Stored data

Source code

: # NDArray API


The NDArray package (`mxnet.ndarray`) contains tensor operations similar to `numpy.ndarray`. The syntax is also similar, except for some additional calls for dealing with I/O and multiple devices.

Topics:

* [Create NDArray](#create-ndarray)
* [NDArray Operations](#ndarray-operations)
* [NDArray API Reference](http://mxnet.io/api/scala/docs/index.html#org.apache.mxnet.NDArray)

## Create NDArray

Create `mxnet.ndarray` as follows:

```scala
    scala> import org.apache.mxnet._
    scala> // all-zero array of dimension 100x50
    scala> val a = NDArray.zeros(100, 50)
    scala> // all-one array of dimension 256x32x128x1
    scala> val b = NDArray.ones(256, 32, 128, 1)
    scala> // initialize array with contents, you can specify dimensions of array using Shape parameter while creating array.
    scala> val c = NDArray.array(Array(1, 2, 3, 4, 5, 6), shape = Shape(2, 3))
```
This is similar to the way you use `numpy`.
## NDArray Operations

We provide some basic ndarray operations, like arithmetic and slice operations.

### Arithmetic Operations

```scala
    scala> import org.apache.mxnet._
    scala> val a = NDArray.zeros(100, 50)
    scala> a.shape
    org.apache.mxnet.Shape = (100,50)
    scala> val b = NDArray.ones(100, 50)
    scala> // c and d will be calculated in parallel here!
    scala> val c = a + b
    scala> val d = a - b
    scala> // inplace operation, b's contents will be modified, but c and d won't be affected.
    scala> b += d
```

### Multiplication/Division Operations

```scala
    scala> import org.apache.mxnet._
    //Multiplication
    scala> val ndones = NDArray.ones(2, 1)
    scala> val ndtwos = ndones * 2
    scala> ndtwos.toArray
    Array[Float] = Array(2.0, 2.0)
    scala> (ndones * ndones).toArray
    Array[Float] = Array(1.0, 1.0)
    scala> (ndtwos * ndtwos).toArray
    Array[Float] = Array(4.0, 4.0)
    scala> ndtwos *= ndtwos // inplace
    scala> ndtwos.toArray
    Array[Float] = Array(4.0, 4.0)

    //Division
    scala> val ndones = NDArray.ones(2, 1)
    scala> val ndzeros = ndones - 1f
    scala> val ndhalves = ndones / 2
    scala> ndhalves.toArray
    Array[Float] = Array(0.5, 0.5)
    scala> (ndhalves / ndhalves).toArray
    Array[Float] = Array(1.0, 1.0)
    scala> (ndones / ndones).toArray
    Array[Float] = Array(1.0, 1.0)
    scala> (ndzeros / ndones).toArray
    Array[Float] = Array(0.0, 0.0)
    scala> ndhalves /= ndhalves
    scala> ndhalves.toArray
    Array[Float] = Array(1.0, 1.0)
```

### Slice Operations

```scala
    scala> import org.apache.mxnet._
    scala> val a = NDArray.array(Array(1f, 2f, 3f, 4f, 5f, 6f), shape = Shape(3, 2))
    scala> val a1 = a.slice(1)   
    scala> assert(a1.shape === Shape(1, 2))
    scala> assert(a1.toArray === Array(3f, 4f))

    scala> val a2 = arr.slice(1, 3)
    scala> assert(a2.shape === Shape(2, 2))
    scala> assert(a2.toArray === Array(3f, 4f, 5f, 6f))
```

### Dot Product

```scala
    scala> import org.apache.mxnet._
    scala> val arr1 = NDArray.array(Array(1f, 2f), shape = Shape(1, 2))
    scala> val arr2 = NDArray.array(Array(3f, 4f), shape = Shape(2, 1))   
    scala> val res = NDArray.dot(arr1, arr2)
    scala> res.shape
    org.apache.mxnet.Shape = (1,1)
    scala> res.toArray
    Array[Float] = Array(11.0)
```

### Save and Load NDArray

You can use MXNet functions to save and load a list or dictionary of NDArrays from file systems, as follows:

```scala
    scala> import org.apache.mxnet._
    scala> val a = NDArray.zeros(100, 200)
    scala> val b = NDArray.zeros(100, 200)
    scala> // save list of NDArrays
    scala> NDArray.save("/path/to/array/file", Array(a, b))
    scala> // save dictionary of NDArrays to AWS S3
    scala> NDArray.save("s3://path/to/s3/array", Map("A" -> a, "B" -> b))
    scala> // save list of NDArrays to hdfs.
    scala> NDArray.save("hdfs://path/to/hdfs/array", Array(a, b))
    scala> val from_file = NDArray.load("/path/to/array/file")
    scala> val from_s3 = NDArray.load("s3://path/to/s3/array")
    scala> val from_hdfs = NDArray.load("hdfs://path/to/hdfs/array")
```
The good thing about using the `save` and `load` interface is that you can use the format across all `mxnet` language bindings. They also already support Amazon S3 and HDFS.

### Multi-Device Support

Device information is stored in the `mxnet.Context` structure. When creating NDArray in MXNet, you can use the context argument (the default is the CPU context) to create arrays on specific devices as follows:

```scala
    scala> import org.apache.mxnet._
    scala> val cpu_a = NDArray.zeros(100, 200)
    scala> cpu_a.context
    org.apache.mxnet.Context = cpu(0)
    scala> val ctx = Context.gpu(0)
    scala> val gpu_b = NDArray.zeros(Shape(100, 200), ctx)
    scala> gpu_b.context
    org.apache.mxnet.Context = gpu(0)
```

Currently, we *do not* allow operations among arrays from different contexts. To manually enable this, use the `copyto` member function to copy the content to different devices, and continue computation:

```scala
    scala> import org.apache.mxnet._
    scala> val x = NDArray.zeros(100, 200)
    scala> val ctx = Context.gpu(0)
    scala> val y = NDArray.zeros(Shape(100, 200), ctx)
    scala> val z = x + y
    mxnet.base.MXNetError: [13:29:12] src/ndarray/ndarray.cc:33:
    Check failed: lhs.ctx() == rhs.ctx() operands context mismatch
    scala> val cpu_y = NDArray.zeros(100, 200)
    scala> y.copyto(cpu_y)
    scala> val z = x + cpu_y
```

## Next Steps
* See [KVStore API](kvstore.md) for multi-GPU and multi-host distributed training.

[Work order]: Search the data for the string "will". List each line that has it.

[Written answer]:
    scala> // c and d will be calculated in parallel here!
    scala> // inplace operation, b's contents will be modified, but c and d won't be affected.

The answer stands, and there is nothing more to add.